» Material for this task:

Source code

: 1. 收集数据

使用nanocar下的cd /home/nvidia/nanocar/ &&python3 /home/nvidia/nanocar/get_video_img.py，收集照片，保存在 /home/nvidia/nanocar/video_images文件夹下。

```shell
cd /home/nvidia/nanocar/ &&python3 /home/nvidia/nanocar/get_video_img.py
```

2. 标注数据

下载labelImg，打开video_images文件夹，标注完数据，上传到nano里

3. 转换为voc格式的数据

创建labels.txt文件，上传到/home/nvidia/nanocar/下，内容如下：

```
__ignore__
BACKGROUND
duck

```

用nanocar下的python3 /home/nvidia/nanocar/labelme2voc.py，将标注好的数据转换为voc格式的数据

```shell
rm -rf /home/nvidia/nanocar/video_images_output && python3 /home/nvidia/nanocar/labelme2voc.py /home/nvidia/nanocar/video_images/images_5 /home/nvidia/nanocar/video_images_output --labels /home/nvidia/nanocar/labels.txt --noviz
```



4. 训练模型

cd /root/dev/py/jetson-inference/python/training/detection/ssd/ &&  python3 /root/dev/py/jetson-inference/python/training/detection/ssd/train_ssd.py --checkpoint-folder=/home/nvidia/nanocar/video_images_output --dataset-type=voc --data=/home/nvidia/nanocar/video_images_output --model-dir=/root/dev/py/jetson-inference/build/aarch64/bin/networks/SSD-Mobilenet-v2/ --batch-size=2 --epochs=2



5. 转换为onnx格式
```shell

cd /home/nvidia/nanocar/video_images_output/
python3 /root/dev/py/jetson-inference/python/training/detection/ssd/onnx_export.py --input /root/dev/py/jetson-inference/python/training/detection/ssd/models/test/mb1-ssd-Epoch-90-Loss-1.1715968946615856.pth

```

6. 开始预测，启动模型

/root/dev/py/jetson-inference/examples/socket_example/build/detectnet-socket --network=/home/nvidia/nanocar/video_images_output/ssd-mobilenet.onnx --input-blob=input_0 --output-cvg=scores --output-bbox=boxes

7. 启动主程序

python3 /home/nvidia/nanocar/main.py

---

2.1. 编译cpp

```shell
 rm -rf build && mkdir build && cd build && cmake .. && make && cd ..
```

» Task requirements: An exact copy of every entry is required.

» Reply to the task:
Source code

: 1. 收集数据

使用nanocar下的cd /home/nvidia/nanocar/ &&python3 /home/nvidia/nanocar/get_video_img.py，收集照片，保存在 /home/nvidia/nanocar/video_images文件夹下。

```shell
cd /home/nvidia/nanocar/ &&python3 /home/nvidia/nanocar/get_video_img.py
```

2. 标注数据

下载labelImg，打开video_images文件夹，标注完数据，上传到nano里

3. 转换为voc格式的数据

创建labels.txt文件，上传到/home/nvidia/nanocar/下，内容如下：

```
__ignore__
BACKGROUND
duck

```

用nanocar下的python3 /home/nvidia/nanocar/labelme2voc.py，将标注好的数据转换为voc格式的数据

```shell
rm -rf /home/nvidia/nanocar/video_images_output && python3 /home/nvidia/nanocar/labelme2voc.py /home/nvidia/nanocar/video_images/images_5 /home/nvidia/nanocar/video_images_output --labels /home/nvidia/nanocar/labels.txt --noviz
```



4. 训练模型

cd /root/dev/py/jetson-inference/python/training/detection/ssd/ &&  python3 /root/dev/py/jetson-inference/python/training/detection/ssd/train_ssd.py --checkpoint-folder=/home/nvidia/nanocar/video_images_output --dataset-type=voc --data=/home/nvidia/nanocar/video_images_output --model-dir=/root/dev/py/jetson-inference/build/aarch64/bin/networks/SSD-Mobilenet-v2/ --batch-size=2 --epochs=2



5. 转换为onnx格式
```shell

cd /home/nvidia/nanocar/video_images_output/
python3 /root/dev/py/jetson-inference/python/training/detection/ssd/onnx_export.py --input /root/dev/py/jetson-inference/python/training/detection/ssd/models/test/mb1-ssd-Epoch-90-Loss-1.1715968946615856.pth

```

6. 开始预测，启动模型

/root/dev/py/jetson-inference/examples/socket_example/build/detectnet-socket --network=/home/nvidia/nanocar/video_images_output/ssd-mobilenet.onnx --input-blob=input_0 --output-cvg=scores --output-bbox=boxes

7. 启动主程序

python3 /home/nvidia/nanocar/main.py

---

2.1. 编译cpp

```shell
 rm -rf build && mkdir build && cd build && cmake .. && make && cd ..
```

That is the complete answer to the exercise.